Tuesday, December 2, 2008

What Would Jesus Do?

I've been thinking about this more since the current financial crisis and the subsequent references by some to the bailout of Wall Street being "socialism."

And I've been thinking about it in relation to Obama being called a "socialist" because he talked about redistributing the wealth.

And I've been thinking about the many Christians who associate socialism with something bad.

And the popularity a few years ago with WWJD pins.

Do people think God is a capitalist? Or that Jesus was a capitalist? Or that the early Church was capitalist?

I can think of few things that one can say for sure that God, Jesus and the early Church were not, and that was capitalists.

We are told of the beliefs of the early Church and how they applied that to their day-to-day lives, presumably, with the idea that they were living a WWJD way, that they "held all things common."

Acts 4: 32: And the multitude of them that believed were of one heart and of one soul: neither said any of them that ought of the things which he possessed was his own; but they had all things common.

We also are told the theology that led to that belief, which was the whole idea of loving your neighbour as yourself. It is a belief which Anabaptist groups such as the Hutterites who live communally and take care of their own still hold.

The very definition of capitalism - an unmodified capitalism - is that selfishness is good and that if you don't succeed as the world defines success, you are "lazy." Much as Martha, for example in the NT, she of the Lazarus fame, viewed her sister Mary, who preferred to listen at Jesus' feet rather than to cook.

Capitalism does not love one's neighbour. It is in fact human selfishness, a worldly human selfishness.

Yet in all the world, there is no greater misunderstanding about socialism, "liberalism" and Marxism than in the United States. None of them equate communism and none of them speak against communism any more than the intrinsic selfishness of a capitalist system speaks against many kind and caring individuals in the US.

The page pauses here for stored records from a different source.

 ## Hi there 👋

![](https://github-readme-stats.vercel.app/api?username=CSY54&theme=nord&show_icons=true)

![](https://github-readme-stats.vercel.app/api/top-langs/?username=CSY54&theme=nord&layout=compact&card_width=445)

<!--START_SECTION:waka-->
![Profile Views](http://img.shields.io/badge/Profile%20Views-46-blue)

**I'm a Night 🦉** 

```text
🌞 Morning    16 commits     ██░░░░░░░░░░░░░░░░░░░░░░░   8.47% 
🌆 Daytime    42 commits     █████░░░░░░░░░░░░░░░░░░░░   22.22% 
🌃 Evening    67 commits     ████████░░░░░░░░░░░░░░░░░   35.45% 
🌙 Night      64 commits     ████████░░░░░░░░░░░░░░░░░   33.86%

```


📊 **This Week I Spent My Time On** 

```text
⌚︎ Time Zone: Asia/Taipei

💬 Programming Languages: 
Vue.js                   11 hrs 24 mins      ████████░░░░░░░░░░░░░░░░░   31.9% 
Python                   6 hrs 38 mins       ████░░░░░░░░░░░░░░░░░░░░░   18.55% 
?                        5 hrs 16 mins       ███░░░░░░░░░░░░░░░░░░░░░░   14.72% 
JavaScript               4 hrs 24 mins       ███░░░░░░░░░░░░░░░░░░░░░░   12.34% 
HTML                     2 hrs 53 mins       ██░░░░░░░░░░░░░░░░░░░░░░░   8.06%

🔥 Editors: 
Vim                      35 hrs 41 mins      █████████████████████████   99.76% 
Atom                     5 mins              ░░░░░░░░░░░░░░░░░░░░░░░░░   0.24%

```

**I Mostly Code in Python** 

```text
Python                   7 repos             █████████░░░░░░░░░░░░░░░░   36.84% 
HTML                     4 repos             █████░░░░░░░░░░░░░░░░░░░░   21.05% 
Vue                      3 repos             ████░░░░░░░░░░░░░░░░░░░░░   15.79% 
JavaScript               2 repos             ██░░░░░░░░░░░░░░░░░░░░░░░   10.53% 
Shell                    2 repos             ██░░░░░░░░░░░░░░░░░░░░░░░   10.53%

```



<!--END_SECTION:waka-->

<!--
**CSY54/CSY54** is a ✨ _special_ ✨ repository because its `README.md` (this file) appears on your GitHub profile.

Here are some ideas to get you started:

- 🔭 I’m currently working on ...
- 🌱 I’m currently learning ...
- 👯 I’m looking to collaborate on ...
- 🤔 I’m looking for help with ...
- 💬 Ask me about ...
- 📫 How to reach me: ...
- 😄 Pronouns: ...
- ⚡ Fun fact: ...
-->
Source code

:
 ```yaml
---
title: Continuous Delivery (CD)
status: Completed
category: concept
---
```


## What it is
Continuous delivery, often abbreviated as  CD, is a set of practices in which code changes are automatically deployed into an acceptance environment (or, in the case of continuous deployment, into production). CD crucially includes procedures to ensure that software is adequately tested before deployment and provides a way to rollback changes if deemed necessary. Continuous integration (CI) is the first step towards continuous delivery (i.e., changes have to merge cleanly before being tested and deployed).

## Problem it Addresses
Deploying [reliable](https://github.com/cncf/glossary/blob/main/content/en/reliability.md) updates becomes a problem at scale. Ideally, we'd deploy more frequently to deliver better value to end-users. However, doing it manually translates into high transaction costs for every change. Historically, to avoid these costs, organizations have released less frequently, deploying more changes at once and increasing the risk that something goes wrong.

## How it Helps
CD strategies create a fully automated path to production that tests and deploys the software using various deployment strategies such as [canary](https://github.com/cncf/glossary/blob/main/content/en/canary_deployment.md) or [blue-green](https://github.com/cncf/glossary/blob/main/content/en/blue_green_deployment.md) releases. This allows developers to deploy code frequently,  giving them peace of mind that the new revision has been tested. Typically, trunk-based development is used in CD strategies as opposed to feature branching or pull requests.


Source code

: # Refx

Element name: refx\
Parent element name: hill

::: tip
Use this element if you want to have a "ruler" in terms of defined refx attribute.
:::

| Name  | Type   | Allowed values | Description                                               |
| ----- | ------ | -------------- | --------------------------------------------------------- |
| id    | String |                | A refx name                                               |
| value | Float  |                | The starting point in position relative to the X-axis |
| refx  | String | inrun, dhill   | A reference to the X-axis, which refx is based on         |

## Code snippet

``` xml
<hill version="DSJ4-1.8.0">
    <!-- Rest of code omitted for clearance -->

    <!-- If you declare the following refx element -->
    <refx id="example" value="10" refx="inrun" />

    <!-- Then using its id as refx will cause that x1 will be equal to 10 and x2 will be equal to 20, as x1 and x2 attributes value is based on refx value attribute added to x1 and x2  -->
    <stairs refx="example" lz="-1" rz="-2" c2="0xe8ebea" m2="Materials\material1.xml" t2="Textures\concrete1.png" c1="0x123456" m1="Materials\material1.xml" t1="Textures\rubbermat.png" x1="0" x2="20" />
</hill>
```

Given that the US is such a conservative nation, a nation so obsessed in a sense with matters of faith that politicians have to play to the Christians in order to win elections - it kind of boggles my mind that the US isn't a socialist country, a Good Samaritan country, a country that acts in a WWJD manner by not living for earthly treasure, but by sharing good fortune in a communal or socialist way as defined in Acts.

It really puzzles me why people are so against spreading the wealth, Jesus-style.